§ WHAT TO PRODUCE: Every entry in the data that follows should come back exactly, pictures aside.

§ SOURCE MATERIAL:
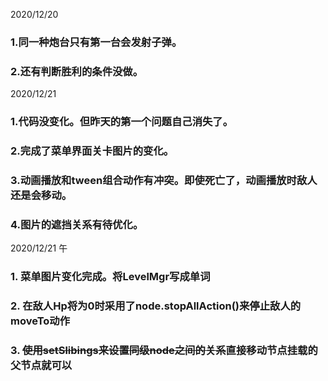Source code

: 2020/12/20
### 1.同一种炮台只有第一台会发射子弹。
### 2.还有判断胜利的条件没做。

2020/12/21
### 1.代码没变化。但昨天的第一个问题自己消失了。
### 2.完成了菜单界面关卡图片的变化。
### 3.动画播放和tween组合动作有冲突。即使死亡了，动画播放时敌人还是会移动。
### 4.图片的遮挡关系有待优化。

2020/12/21 午
### 1. 菜单图片变化完成。将LevelMgr写成单词
### 2. 在敌人Hp将为0时采用了node.stopAllAction()来停止敌人的moveTo动作
### 3. ~~使用setSlibings来设置同级node之间的关系~~直接移动节点挂载的父节点就可以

§ RESPONSE TO THIS TASK:
Source code

: 2020/12/20
### 1.同一种炮台只有第一台会发射子弹。
### 2.还有判断胜利的条件没做。

2020/12/21
### 1.代码没变化。但昨天的第一个问题自己消失了。
### 2.完成了菜单界面关卡图片的变化。
### 3.动画播放和tween组合动作有冲突。即使死亡了，动画播放时敌人还是会移动。
### 4.图片的遮挡关系有待优化。

2020/12/21 午
### 1. 菜单图片变化完成。将LevelMgr写成单词
### 2. 在敌人Hp将为0时采用了node.stopAllAction()来停止敌人的moveTo动作
### 3. ~~使用setSlibings来设置同级node之间的关系~~直接移动节点挂载的父节点就可以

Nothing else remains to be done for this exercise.